Women Under Polygamy/Chapter 1
WOMEN UNDER POLYGAMY
CHAPTER I
THE ORIGIN OF THE HAREM
Among the Western nations there are, no doubt, many unreflective and incurious persons who regard the vast institution of polygamy merely as a part of the faith and practice of the ancient Hebrews, the Hindus, and the Mohammedans of former and modern times. The custom is of far greater antiquity than the older religion of the Jews and the birth of Islam. For the origin of polygamy we must seek among the animal ancestry of mankind.
Many male birds and mammals are instances of that instinct of securing a plurality of sexual companions, which in the view of Voltaire, Schopenhauer, and other philosophers, is the natural impulse of mankind. Leaving for the present, the consideration of Schopenhauer's assumption that every normal man desires more than one wife, let us glance for a moment at the sex-relations of the animals nearest to ourselves in the evolutionary chain.
In the Primates, "the lords of the animal world," we find that the Simiæ, or true apes, possess organs and nervous systems very closely resembling those of the human being. They have also human-like desires and appetites. Yet among the monkeys we note that polygamy is not the invariable form of union; for some of the species are rigidly monogamous. And so with birds, which are, generally speaking, excellent examples of fidelity to a single partner after courtship and pairing.
The stag has his group of hinds; but the blackbird is supposed to pair with one hen for life. The hawks are monogamous. There is sufficient evidence that the polygamous instinct is not general among animals. The farmyard cock and the male grouse are polygamists, but these are exceptions among birds.

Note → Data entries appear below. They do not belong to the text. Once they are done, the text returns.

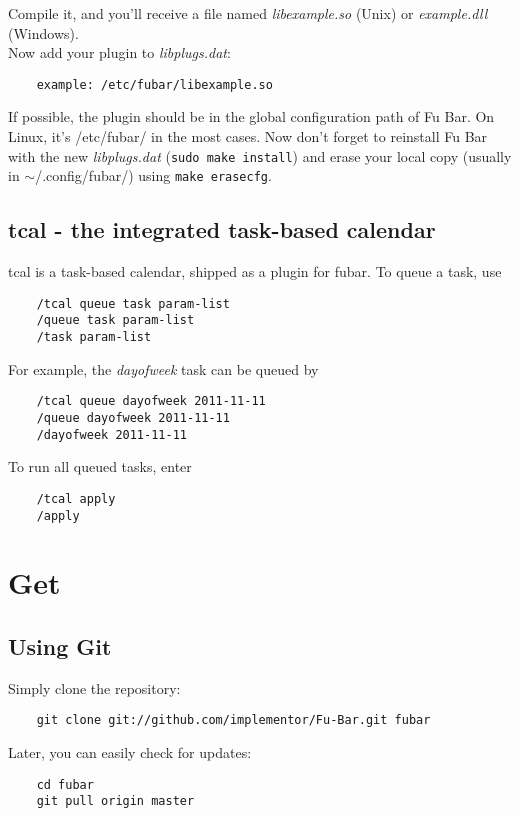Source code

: \documentclass[12pt,a4paper]{article}
\begin{document}
	Compile it, and you'll receive a file named \textit{libexample.so} (Unix) 
	or \textit{example.dll} (Windows).\\
	Now add your plugin to \textit{libplugs.dat}:
	\begin{verbatim}
	example: /etc/fubar/libexample.so
	\end{verbatim}
	If possible, the plugin should be in the global configuration path of Fu 
	Bar. On Linux, it's /etc/fubar/ in the most cases. Now don't forget to
	reinstall Fu Bar with the new \textit{libplugs.dat} (\texttt{sudo make 
	install}) and erase your local copy (usually in $\sim$/.config/fubar/)
	using \texttt{make erasecfg}.
	
	\subsection{tcal - the integrated task-based calendar}
	
	tcal is a task-based calendar, shipped as a plugin for fubar.
	To queue a task, use
	\begin{verbatim}
	/tcal queue task param-list
	/queue task param-list
	/task param-list
	\end{verbatim}
	
	For example, the \textit{dayofweek} task can be queued by
	\begin{verbatim}
	/tcal queue dayofweek 2011-11-11
	/queue dayofweek 2011-11-11
	/dayofweek 2011-11-11
	\end{verbatim}
	
	To run all queued tasks, enter
	\begin{verbatim}
	/tcal apply
	/apply
	\end{verbatim}
	
	\section{Get}
	
	\subsection{Using Git}
	
	Simply clone the repository:
	\begin{verbatim}
	git clone git://github.com/implementor/Fu-Bar.git fubar
	\end{verbatim}
	Later, you can easily check for updates:
	\begin{verbatim}
	cd fubar
	git pull origin master
	\end{verbatim}
	
\end{document}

Although most of the carnivorous animals are monogamous, the lion sometimes secures more than one mate. The sea-lions are extremely polygamous, and so are some of the seals.
Among birds the polygamic instinct is strongly instanced in the ruffs. The polygamous birds are almost invariably addicted to conflict, and the males are usually bigger and more gaily-feathered than the females. Stags, especially among the red-deer, are very aggressive towards other males, and sometimes their battles end fatally. A young stag will fight for as many hinds as he can obtain; and the group of females remains his exclusive possession until wrested from him by a more powerful antagonist.
In the marriage customs of mankind we trace, as Goethe said, "the beginning and the end of all culture." The history of civilisation is chiefly the history of the loves of men and women. We must inquire, therefore, into the origin of the widespread polygamy and concubinage, practised from the earliest period of civilisation, as dispassionately as we examine the source of monogamy.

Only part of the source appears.